Information given:

BEGIN

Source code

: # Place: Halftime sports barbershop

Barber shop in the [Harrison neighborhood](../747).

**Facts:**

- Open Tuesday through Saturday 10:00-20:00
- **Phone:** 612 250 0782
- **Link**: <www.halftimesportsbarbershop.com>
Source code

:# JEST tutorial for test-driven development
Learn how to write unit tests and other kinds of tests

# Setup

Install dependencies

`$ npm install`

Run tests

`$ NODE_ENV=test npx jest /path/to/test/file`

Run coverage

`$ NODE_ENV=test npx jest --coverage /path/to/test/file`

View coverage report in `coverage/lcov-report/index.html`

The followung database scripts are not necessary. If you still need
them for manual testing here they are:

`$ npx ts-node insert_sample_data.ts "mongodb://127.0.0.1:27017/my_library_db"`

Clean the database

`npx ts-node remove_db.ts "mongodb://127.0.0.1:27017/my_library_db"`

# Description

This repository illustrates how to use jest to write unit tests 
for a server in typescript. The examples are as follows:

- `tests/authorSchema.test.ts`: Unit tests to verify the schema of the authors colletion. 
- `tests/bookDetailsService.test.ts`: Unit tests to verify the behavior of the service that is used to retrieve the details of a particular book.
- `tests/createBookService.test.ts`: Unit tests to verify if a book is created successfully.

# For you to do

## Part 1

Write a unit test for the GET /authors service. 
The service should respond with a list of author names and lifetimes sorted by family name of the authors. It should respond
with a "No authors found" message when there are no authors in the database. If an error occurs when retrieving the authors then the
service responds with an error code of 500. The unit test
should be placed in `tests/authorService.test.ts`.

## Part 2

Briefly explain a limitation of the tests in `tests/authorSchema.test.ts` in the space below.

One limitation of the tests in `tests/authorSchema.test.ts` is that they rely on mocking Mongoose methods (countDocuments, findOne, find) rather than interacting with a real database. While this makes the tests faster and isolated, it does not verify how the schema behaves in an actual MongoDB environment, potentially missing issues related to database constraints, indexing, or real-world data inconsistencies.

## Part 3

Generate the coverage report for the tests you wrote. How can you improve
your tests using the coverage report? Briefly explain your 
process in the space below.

END
BEGIN

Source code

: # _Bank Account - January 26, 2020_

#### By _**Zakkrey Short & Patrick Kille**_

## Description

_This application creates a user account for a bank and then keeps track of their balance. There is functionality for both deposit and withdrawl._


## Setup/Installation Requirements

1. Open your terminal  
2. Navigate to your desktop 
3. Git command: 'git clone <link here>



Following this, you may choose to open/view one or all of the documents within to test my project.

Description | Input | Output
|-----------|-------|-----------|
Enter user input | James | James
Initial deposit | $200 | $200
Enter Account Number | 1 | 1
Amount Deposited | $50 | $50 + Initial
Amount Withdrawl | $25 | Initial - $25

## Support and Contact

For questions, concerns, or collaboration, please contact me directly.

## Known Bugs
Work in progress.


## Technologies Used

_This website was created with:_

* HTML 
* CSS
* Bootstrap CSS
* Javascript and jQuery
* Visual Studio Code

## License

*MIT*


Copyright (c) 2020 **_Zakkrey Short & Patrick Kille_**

END

Task statement: Which lines above hold the string "then"? Copy every one of them.

Solution below:
with a "No authors found" message when there are no authors in the database. If an error occurs when retrieving the authors then the
_This application creates a user account for a bank and then keeps track of their balance. There is functionality for both deposit and withdrawl._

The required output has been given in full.